:: Exercise goal ::
The answer must consist only of the lines from the line with "pre-generating all three" to the line with "to every training example.", both included, exactly as they stand below.

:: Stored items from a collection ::
▬▬▬▬▬▬▬▬▬▬

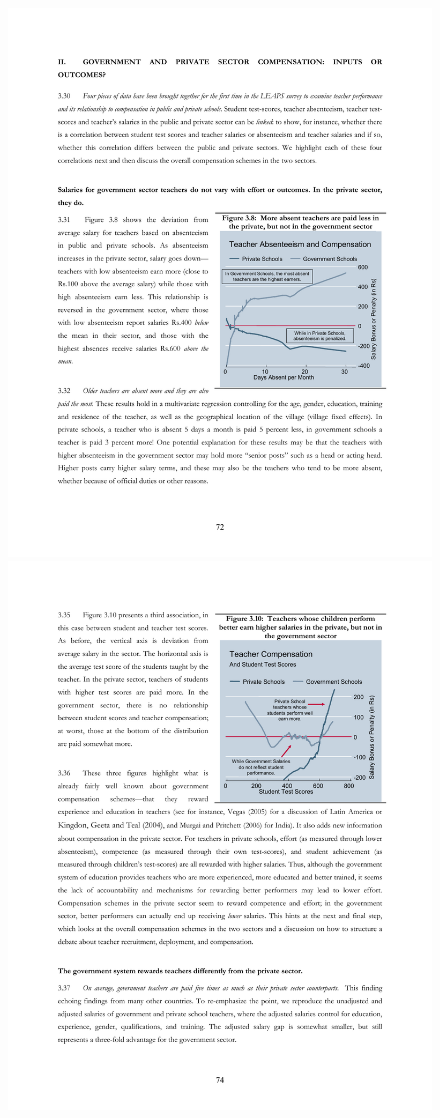 \documentclass[12pt]{article}
\begin{document}
\begin{figure}[htb]
	\begin{center}
	\caption{}\label{payandabsenteeism}
	\includegraphics[scale=0.82]{graphs/absenteeism_and_pay.pdf} \includegraphics[scale=0.8]{graphs/compensation_scores.pdf}

\end{center}
\end{figure}
\end{document}
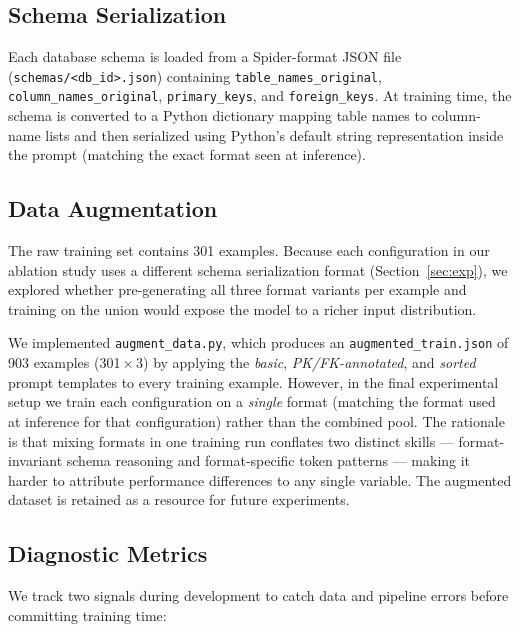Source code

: \documentclass[11pt,letterpaper]{article}
\begin{document}
\subsection{Schema Serialization}

Each database schema is loaded from a Spider-format JSON file
(\texttt{schemas/<db\_id>.json}) containing \texttt{table\_names\_original},
\texttt{column\_names\_original}, \texttt{primary\_keys}, and
\texttt{foreign\_keys}.
At training time, the schema is converted to a Python dictionary mapping table
names to column-name lists and then serialized using Python's default
string representation inside the prompt (matching the exact format seen at
inference).

\subsection{Data Augmentation}

The raw training set contains 301 examples.
Because each configuration in our ablation study uses a different schema
serialization format (Section~\ref{sec:exp}), we explored whether
pre-generating all three format variants per example and training on the union
would expose the model to a richer input distribution.

We implemented \texttt{augment\_data.py}, which produces an
\texttt{augmented\_train.json} of 903 examples (301\,$\times$\,3) by applying
the \emph{basic}, \emph{PK/FK-annotated}, and \emph{sorted} prompt templates
to every training example.
However, in the final experimental setup we train each configuration on a
\emph{single} format (matching the format used at inference for that
configuration) rather than the combined pool.
The rationale is that mixing formats in one training run conflates two distinct
skills --- format-invariant schema reasoning and format-specific token
patterns --- making it harder to attribute performance differences to any
single variable.
The augmented dataset is retained as a resource for future experiments.

\subsection{Diagnostic Metrics}

We track two signals during development to catch data and pipeline errors
before committing training time:
\end{document}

▬▬▬▬▬▬▬▬▬▬

:: Task answer ::
pre-generating all three format variants per example and training on the union
would expose the model to a richer input distribution.

We implemented \texttt{augment\_data.py}, which produces an
\texttt{augmented\_train.json} of 903 examples (301\,$\times$\,3) by applying
the \emph{basic}, \emph{PK/FK-annotated}, and \emph{sorted} prompt templates
to every training example.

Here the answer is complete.